There was a long moment of silence, not a cough to be heard, at the end of Britten's War Requiem in the National Concert Hall in Dublin on Friday. It felt like Ireland, moved by a powerful performance of this searing music, was reflecting on and reassessing its past, before the audience burst into tumultuous applause.
With Irish President Michael D. Higgins and his wife Sabina attending in a special box in the balcony, the performance of pacifist Britten's setting of the Mass for the Dead, interlaced with the scathing verses of war poet Wilfred Owen (who was killed in battle a week before the armistice) had a special significance. Ireland, on the centenary of the armistice, has been trying to reconcile with the legacy of the 220,000 Irishmen who served in the British Army and were largely shunned – and on occasion murdered – upon their return to an Ireland that was breaking with Britain to become a republic.

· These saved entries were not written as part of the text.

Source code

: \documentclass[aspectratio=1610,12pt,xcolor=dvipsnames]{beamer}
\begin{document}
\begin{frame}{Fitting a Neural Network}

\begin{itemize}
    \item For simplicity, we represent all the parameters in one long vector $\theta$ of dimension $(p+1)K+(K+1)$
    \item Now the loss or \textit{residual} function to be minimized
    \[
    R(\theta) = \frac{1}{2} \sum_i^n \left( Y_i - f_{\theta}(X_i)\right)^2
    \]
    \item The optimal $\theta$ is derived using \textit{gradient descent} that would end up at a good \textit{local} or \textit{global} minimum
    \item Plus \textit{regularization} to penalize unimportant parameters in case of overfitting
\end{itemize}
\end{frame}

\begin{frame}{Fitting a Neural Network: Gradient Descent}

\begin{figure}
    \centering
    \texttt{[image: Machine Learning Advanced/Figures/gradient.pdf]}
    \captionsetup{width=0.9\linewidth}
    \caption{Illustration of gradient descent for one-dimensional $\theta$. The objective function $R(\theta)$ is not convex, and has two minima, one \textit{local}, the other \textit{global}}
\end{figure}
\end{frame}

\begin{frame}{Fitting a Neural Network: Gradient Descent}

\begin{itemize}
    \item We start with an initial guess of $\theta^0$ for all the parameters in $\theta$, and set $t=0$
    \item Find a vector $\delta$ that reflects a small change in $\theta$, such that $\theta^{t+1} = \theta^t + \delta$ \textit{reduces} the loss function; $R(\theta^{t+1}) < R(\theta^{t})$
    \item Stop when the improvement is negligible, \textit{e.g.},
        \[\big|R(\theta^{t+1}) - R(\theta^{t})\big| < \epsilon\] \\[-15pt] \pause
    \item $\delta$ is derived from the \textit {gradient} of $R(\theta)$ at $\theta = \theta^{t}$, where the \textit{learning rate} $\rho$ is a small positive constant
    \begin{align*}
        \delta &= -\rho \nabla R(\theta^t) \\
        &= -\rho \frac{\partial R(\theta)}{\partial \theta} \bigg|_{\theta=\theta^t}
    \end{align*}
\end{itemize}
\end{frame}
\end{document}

The lingering national trauma has been dealt with in many Irish newspaper articles and television documentaries, but this musical evocation of the horrors of that war – and all wars – was special. Britten's work was first performed in 1962 as a commission to mark the opening of the new cathedral in Coventry, England, to replace the one bombed in a German air raid in 1940.

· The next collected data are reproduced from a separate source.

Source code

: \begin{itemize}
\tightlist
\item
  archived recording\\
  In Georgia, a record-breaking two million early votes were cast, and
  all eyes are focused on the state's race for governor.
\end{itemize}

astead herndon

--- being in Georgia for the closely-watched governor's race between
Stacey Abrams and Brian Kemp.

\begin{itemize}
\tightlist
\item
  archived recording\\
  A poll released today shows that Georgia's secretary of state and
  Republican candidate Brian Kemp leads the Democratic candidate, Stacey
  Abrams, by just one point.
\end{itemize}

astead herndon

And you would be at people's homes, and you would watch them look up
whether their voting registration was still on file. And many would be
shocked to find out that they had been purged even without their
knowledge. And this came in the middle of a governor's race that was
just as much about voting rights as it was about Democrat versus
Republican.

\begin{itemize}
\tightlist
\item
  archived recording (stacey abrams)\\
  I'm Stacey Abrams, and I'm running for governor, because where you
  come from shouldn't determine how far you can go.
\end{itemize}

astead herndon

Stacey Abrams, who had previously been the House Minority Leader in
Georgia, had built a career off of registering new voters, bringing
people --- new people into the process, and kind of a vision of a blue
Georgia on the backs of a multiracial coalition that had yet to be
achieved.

Written for two orchestras, three soloists, a mixed chorus and boys' choir, the War Requiem was hailed at its première as a masterpiece, Britten's best large-scale work since Peter Grimes. But performances are rare in Ireland, so for this occasion the RTÉ National Symphony Orchestra, with former assistant conductor David Brophy at the helm, went all out. Squeezed onto the concert hall stage were the NSO and the RTÉ Concert Orchestra, the RTÉ Philharmonic Choir took over the Choir Balcony, while The Choristers of St Patrick's Cathedral boys' choir held an airy perch in the balcony at the opposite end of the hall. Three of Ireland's most renowned singers, soprano Ailish Tynan, tenor Robin Tritschler and baritone Gavan Ring, handled the solo parts.